Re: [LSF/MM TOPIC] VM containers

From: Vladimir Davydov
Date: Thu Jan 28 2016 - 12:12:45 EST

On Wed, Jan 27, 2016 at 01:36:51PM -0500, Johannes Weiner wrote:
> On Wed, Jan 27, 2016 at 06:48:31PM +0300, Vladimir Davydov wrote:
> > On Fri, Jan 22, 2016 at 12:11:21PM -0500, Johannes Weiner wrote:
> > > Hi,
> > >
> > > On Fri, Jan 22, 2016 at 10:56:15AM -0500, Rik van Riel wrote:
> > > > I am trying to gauge interest in discussing VM containers at the LSF/MM
> > > > summit this year.

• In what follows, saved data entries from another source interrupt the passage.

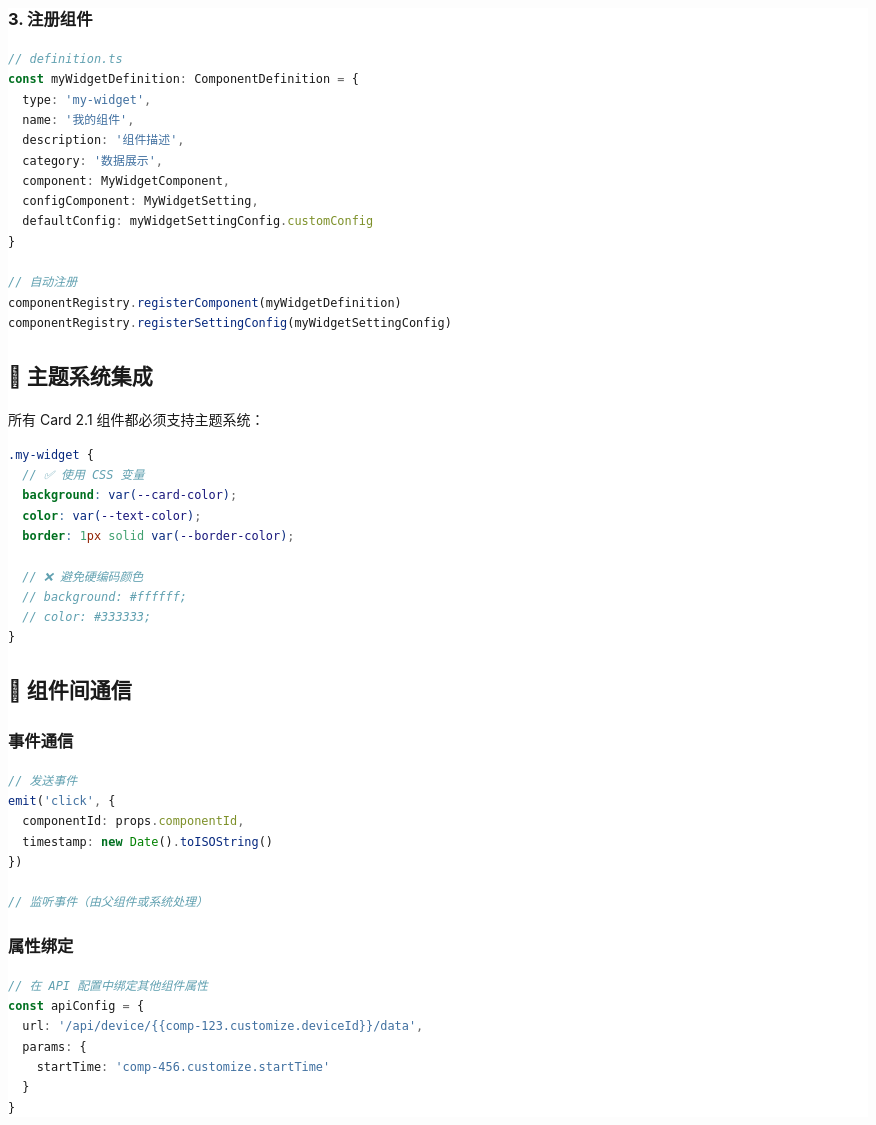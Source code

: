 ### 3. 注册组件

```typescript
// definition.ts
const myWidgetDefinition: ComponentDefinition = {
  type: 'my-widget',
  name: '我的组件',
  description: '组件描述',
  category: '数据展示',
  component: MyWidgetComponent,
  configComponent: MyWidgetSetting,
  defaultConfig: myWidgetSettingConfig.customConfig
}

// 自动注册
componentRegistry.registerComponent(myWidgetDefinition)
componentRegistry.registerSettingConfig(myWidgetSettingConfig)
```

## 🎨 主题系统集成

所有 Card 2.1 组件都必须支持主题系统：

```scss
.my-widget {
  // ✅ 使用 CSS 变量
  background: var(--card-color);
  color: var(--text-color);
  border: 1px solid var(--border-color);
  
  // ❌ 避免硬编码颜色
  // background: #ffffff;
  // color: #333333;
}
```

## 🔗 组件间通信

### 事件通信
```typescript
// 发送事件
emit('click', {
  componentId: props.componentId,
  timestamp: new Date().toISOString()
})

// 监听事件（由父组件或系统处理）
```

### 属性绑定
```typescript
// 在 API 配置中绑定其他组件属性
const apiConfig = {
  url: '/api/device/{{comp-123.customize.deviceId}}/data',
  params: {
    startTime: 'comp-456.customize.startTime'
  }
}
```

Projects like ClearLinux, Qubes, and others are all
> > > > trying to use virtual machines as better isolated containers.
> > > >
> > > > That changes some of the goals the memory management subsystem has,
> > > > from "use all the resources effectively" to "use as few resources as
> > > > necessary, in case the host needs the memory for something else".
> > >
> > > I would be very interested in discussing this topic, because I think
> > > the issue is more generic than these VM applications. We are facing
> > > the same issues with regular containers, where aggressive caching is
> > > counteracting the desire to cut down workloads to their bare minimum
> > > in order to pack them as tightly as possible.
> > >
> > > With per-cgroup LRUs and thrash detection, we have infrastructure in
> >
> > By thrash detection, do you mean vmpressure?
> I mean mm/workingset.c, we'd have to look at actual refaults.
> Reclaim efficiency is not a meaningful measure of memory pressure. You
> could be reclaiming happily and successfully every single cache page
> on the LRU, only to have userspace fault them in again right after.
> No memory pressure would be detected, even though a ton of IO is

But, if they are part of ws, mm/workingset should activate them, so that
they'd be given one more round over lru and therefore contribute to
vmpressure. So vmpressure should be a good enough indicator of
thrashing, provided mm/workingset works fine.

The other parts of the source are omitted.